Hawaii island even saw its first Ohana Zones project when the old Hilo Hospital building transformed into Keolahou Assessment Center, providing 50 beds. 

“One of the things that was beneficial about the Ohana Zones program is that it really enabled us to address homelessness statewide and not just on the island of Oahu,” Morishige said in an interview. “Because homelessness is a statewide issue. It impacts every part of Hawaii.”

Challenges the pilot program faced were strict deadlines to building housing units were delayed by the pandemic, and following federal guidelines that don’t necessarily include nontraditional housing or shelter projects, such as tiny homes or short-term mobile tents. 

During the program’s early development, there was confusion over the broad definition of Ohana Zones that spilled into the 2018 governor’s race. Gov. David Ige was initially critical of the program but eventually signed the bill after being reassured that it would differ from a separate program establishing tent cities known as “safe zones.”

Hawaii is No. 2 for the highest rate of homelessness in the nation after New York, according to the U.S. Department of Housing and Urban Development’s 2019 Annual Homeless Assessment Report to Congress.

A row of tents along Moliili Neighborhood Park along South Beretania Street during COVID-19 pandemic. October 19, 2020
The Ohana Zone program was aimed at providing more permanent solutions to the problem of homelessness that would allow people to find permanent shelter. Cory Lum/Civil Beat/2020

State data measuring the rate of unsheltered individuals in Hawaii peaked in 2016 at nearly 8,000 people. That number has decreased since then, with less than 7,000 people recorded in 2020. There is no data available on how many people are living on the streets due to the pandemic halting the single-day Point in Time Count. 

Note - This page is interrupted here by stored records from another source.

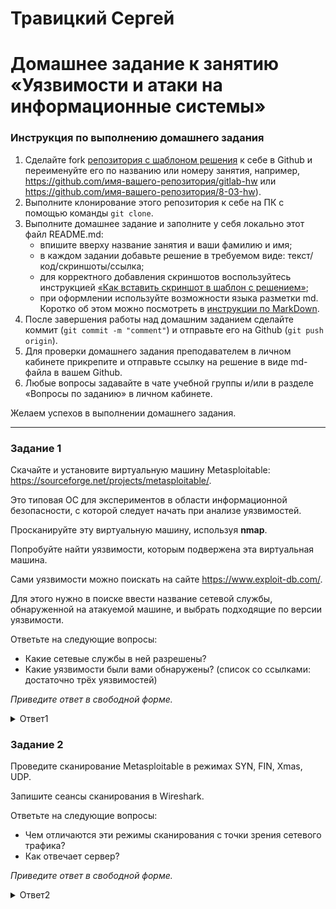 # Травицкий Сергей

# Домашнее задание к занятию «Уязвимости и атаки на информационные системы»

### Инструкция по выполнению домашнего задания

1. Сделайте fork [репозитория c шаблоном решения](https://github.com/netology-code/sys-pattern-homework) к себе в Github и переименуйте его по названию или номеру занятия, например, https://github.com/имя-вашего-репозитория/gitlab-hw или https://github.com/имя-вашего-репозитория/8-03-hw).
2. Выполните клонирование этого репозитория к себе на ПК с помощью команды `git clone`.
3. Выполните домашнее задание и заполните у себя локально этот файл README.md:
   - впишите вверху название занятия и ваши фамилию и имя;
   - в каждом задании добавьте решение в требуемом виде: текст/код/скриншоты/ссылка;
   - для корректного добавления скриншотов воспользуйтесь инструкцией [«Как вставить скриншот в шаблон с решением»](https://github.com/netology-code/sys-pattern-homework/blob/main/screen-instruction.md);
   - при оформлении используйте возможности языка разметки md. Коротко об этом можно посмотреть в [инструкции по MarkDown](https://github.com/netology-code/sys-pattern-homework/blob/main/md-instruction.md).
4. После завершения работы над домашним заданием сделайте коммит (`git commit -m "comment"`) и отправьте его на Github (`git push origin`).
5. Для проверки домашнего задания преподавателем в личном кабинете прикрепите и отправьте ссылку на решение в виде md-файла в вашем Github.
6. Любые вопросы задавайте в чате учебной группы и/или в разделе «Вопросы по заданию» в личном кабинете.

Желаем успехов в выполнении домашнего задания.

------

### Задание 1

Скачайте и установите виртуальную машину Metasploitable: https://sourceforge.net/projects/metasploitable/.

Это типовая ОС для экспериментов в области информационной безопасности, с которой следует начать при анализе уязвимостей.

Просканируйте эту виртуальную машину, используя **nmap**.

Попробуйте найти уязвимости, которым подвержена эта виртуальная машина.

Сами уязвимости можно поискать на сайте https://www.exploit-db.com/.

Для этого нужно в поиске ввести название сетевой службы, обнаруженной на атакуемой машине, и выбрать подходящие по версии уязвимости.

Ответьте на следующие вопросы:

- Какие сетевые службы в ней разрешены?
- Какие уязвимости были вами обнаружены? (список со ссылками: достаточно трёх уязвимостей)
  
*Приведите ответ в свободной форме.*  

<details>
<summary>Ответ1</summary>  

- Установленна Metasploitable

**Скрин**

![img](https://github.com/travickiy67/attacks-on-information-systems/blob/main/img/1.1.png)  

- Просканирована:
- `nmap -sV  192.168.0.8`  
- ` sudo nmap -sV -Pn --script vulners 192.168.0.8`    
- `nmap -S  192.168.0.8`  

- Сканирование с помощью скрипта ` sudo nmap -sV -Pn --script vulners 192.168.0.8` показало все уязвимости с сылками на описание и балами риска  

Службы:  
ftp  
ssh  
telnet  
smtp  
domain  
http  
rpcbind  
netbios-ssn  
login  
tcpwrapped  
java-rmi  
bindshell  
nfs  
mysql  
postgresql  
vnc  
irc  
ajp13  

Ссылки с сайта https://sourceforge.net/projects/metasploitable/:  

https://www.exploit-db.com/exploits/17491   

https://www.exploit-db.com/exploits/6122   

https://www.exploit-db.com/exploits/30020   

https://www.exploit-db.com/exploits/31965  

**Скрины, результат сканирования**

![img](https://github.com/travickiy67/attacks-on-information-systems/blob/main/img/1.2.png)  

![img](https://github.com/travickiy67/attacks-on-information-systems/blob/main/img/1.3.png)  

![img](https://github.com/travickiy67/attacks-on-information-systems/blob/main/img/1.4.png)  

</details>

### Задание 2

Проведите сканирование Metasploitable в режимах SYN, FIN, Xmas, UDP.

Запишите сеансы сканирования в Wireshark.

Ответьте на следующие вопросы:

- Чем отличаются эти режимы сканирования с точки зрения сетевого трафика?
- Как отвечает сервер?

*Приведите ответ в свободной форме.*

<details>
<summary>Ответ2</summary>  
 
Режим SYN.  
Эту технику часто называют сканированием с использованием полуотрытых соединений, т.к. вы не открываете полного TCP соединения.   
Вы посылаете SYN пакет, как если бы вы хотели установить реальное соединение и ждете. Ответы SYN/ACK указывают на то, что порт  
прослушивается (открыт), а RST (сброс) на то, что не прослушивается. Если после нескольких запросов не приходит никакого ответа,  
то порт помечается как фильтруемый. Порт также помечается как фильтруемый, если в ответ приходит ICMP сообщение об ошибке недостижимости.  

`sudo nmap -sS 192.168.0.8`

![img](https://github.com/travickiy67/attacks-on-information-systems/blob/main/img/2.1.png)  

![img](https://github.com/travickiy67/attacks-on-information-systems/blob/main/img/2.1.png)  

Режим FIN.  
В этом случае исследуемой системе отправляется пакет FIN. в ответ узел должен отправить пакет RST для всех закрытых портов.  
На открытые порты система игнорирует пакеты и не отправляет ответа. Данный метод срабатывает только для стека протоколов TCP/IP,  
реализованного в системе UNIX.

`sudo nmap -sF 192.168.0.8`

![img](https://github.com/travickiy67/attacks-on-information-systems/blob/main/img/3.1.png)    

![img](https://github.com/travickiy67/attacks-on-information-systems/blob/main/img/3.2.png)   

Xmas.  
При использовании данного метода на исследуемый порт отправляются пакеты FIN, URG и PUSH. в ответ система должна отправить сообщения RST для всех закрытых портов.  

`sudo nmap -sX 192.168.0.8`

![img](https://github.com/travickiy67/attacks-on-information-systems/blob/main/img/4.1.png)  

![img](https://github.com/travickiy67/attacks-on-information-systems/blob/main/img/4.2.png)  

UDP.  
На каждый порт сканируемой машины отправляется UDP-пакет без данных. Этот метод используется для определения, какие UDP-порты на сканируемом  
хосте являются открытыми.Если в ответ было получено ICMP-сообщение "порт недоступен", это означает, что порт закрыт. В противном случае предполагается,  
что сканируемый порт открыт. Этот метод считается ненадежным, В связи с тем, что протокол UDP не гарантирует доставки, точность данного метода очень сильно  
зависит от множества факторов, влияющих на использование системных и сетевых ресурсов, к тому же он очень медленный   

`sudo nmap -sU 192.168.0.8`
*Очень долгий процес*  

![img](https://github.com/travickiy67/attacks-on-information-systems/blob/main/img/5.1.png)  

![img](https://github.com/travickiy67/attacks-on-information-systems/blob/main/img/5.2.png)  

</details>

However, the state continued to record sheltered individuals and found that 1,185 people were living in emergency shelters, 640 in transitional housing and 28 in a safe haven on Jan. 25. 

To date, two-thirds of the Ohana Zones funding has been spent, which is more then $20.8 million.

“They used most of the money the way we envisioned them to, but there’s also this HONU-type project, which is very helpful,” San Buenaventura said. “We have to figure out how to continue funding those projects.”

Despite the pandemic, Ohana Zones was able to remain flexible when it comes to contracting programs like building two new tiny home projects on Hawaii island and converting the HONU project into a Provisional Outdoor Screen and Triage program to help people maintain social distancing.

While it’s unclear what will happen to the program, some counties have already been prioritizing funding other programs funded by Ohana Zones. For example, the City and Honolulu are looking to allocate federal American Rescue Plan Act funds for HONU.

Morishige said he knew that the funding wouldn’t last forever but it was a way “to look at long-term sustainability.”

“It’s important to realize the real impact of the Ohana Zones program was not just the short-term benefit that it provided in helping to address people coming out of homelessness and into communities, but it really was the ability to catalyze different efforts by the counties that leverage other county funding and other resources to create a longer term investment.”